[Start of Attachment]

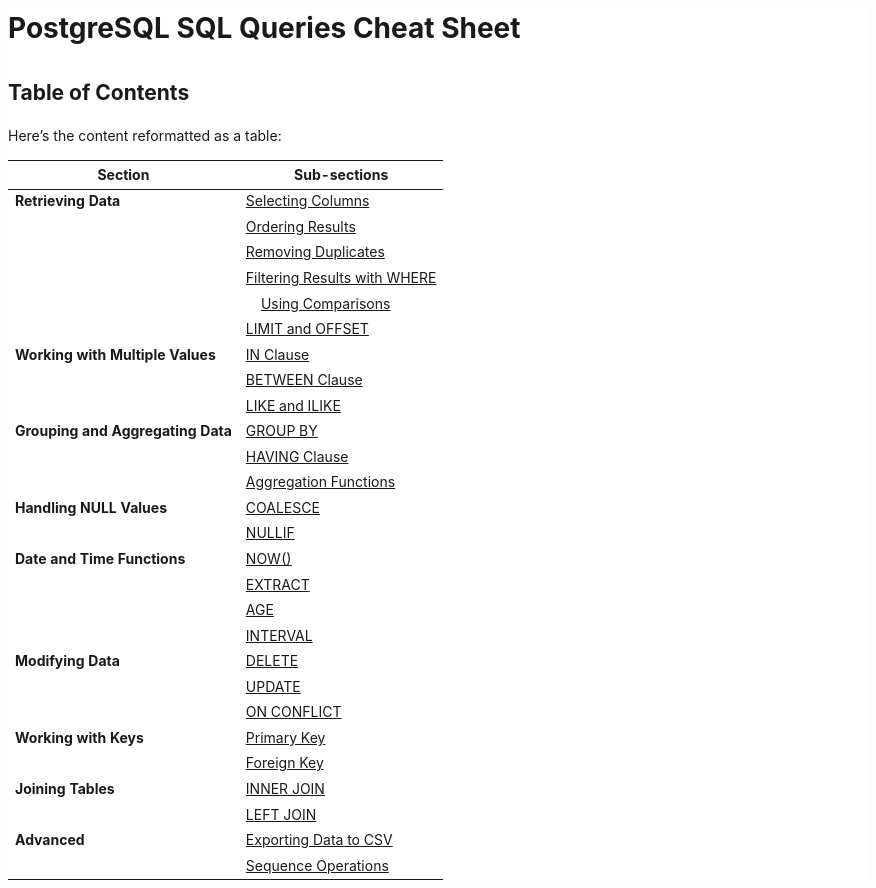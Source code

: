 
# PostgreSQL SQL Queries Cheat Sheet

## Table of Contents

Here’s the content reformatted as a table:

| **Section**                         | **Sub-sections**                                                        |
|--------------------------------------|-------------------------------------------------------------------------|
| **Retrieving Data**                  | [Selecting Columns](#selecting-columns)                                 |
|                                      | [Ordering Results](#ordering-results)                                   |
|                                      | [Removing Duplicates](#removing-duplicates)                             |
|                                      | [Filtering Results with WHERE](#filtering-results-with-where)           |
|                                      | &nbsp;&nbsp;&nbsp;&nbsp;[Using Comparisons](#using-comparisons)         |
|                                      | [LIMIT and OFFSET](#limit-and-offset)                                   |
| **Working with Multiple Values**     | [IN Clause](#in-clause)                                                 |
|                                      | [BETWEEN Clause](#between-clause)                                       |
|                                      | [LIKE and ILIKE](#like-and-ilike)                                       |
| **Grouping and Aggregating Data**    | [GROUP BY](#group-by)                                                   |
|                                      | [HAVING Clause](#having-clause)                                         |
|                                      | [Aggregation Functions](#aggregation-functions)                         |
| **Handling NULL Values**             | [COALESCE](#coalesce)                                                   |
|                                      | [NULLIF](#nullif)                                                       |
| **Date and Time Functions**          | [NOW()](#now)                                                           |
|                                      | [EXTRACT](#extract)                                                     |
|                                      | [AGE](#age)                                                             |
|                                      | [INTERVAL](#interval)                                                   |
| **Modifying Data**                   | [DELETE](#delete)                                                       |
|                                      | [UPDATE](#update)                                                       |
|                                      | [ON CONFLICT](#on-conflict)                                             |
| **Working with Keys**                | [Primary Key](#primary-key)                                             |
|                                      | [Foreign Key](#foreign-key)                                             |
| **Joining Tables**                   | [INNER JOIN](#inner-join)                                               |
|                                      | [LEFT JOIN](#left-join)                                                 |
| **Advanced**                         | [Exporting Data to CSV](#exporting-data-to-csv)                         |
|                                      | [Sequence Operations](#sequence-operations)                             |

[End of Attachment]

After removing the pictures, restate the whole listing above word for word.

* _Output of the exercise_:
Source code

: 
# PostgreSQL SQL Queries Cheat Sheet

## Table of Contents

Here’s the content reformatted as a table:

| **Section**                         | **Sub-sections**                                                        |
|--------------------------------------|-------------------------------------------------------------------------|
| **Retrieving Data**                  | [Selecting Columns](#selecting-columns)                                 |
|                                      | [Ordering Results](#ordering-results)                                   |
|                                      | [Removing Duplicates](#removing-duplicates)                             |
|                                      | [Filtering Results with WHERE](#filtering-results-with-where)           |
|                                      | &nbsp;&nbsp;&nbsp;&nbsp;[Using Comparisons](#using-comparisons)         |
|                                      | [LIMIT and OFFSET](#limit-and-offset)                                   |
| **Working with Multiple Values**     | [IN Clause](#in-clause)                                                 |
|                                      | [BETWEEN Clause](#between-clause)                                       |
|                                      | [LIKE and ILIKE](#like-and-ilike)                                       |
| **Grouping and Aggregating Data**    | [GROUP BY](#group-by)                                                   |
|                                      | [HAVING Clause](#having-clause)                                         |
|                                      | [Aggregation Functions](#aggregation-functions)                         |
| **Handling NULL Values**             | [COALESCE](#coalesce)                                                   |
|                                      | [NULLIF](#nullif)                                                       |
| **Date and Time Functions**          | [NOW()](#now)                                                           |
|                                      | [EXTRACT](#extract)                                                     |
|                                      | [AGE](#age)                                                             |
|                                      | [INTERVAL](#interval)                                                   |
| **Modifying Data**                   | [DELETE](#delete)                                                       |
|                                      | [UPDATE](#update)                                                       |
|                                      | [ON CONFLICT](#on-conflict)                                             |
| **Working with Keys**                | [Primary Key](#primary-key)                                             |
|                                      | [Foreign Key](#foreign-key)                                             |
| **Joining Tables**                   | [INNER JOIN](#inner-join)                                               |
|                                      | [LEFT JOIN](#left-join)                                                 |
| **Advanced**                         | [Exporting Data to CSV](#exporting-data-to-csv)                         |
|                                      | [Sequence Operations](#sequence-operations)                             |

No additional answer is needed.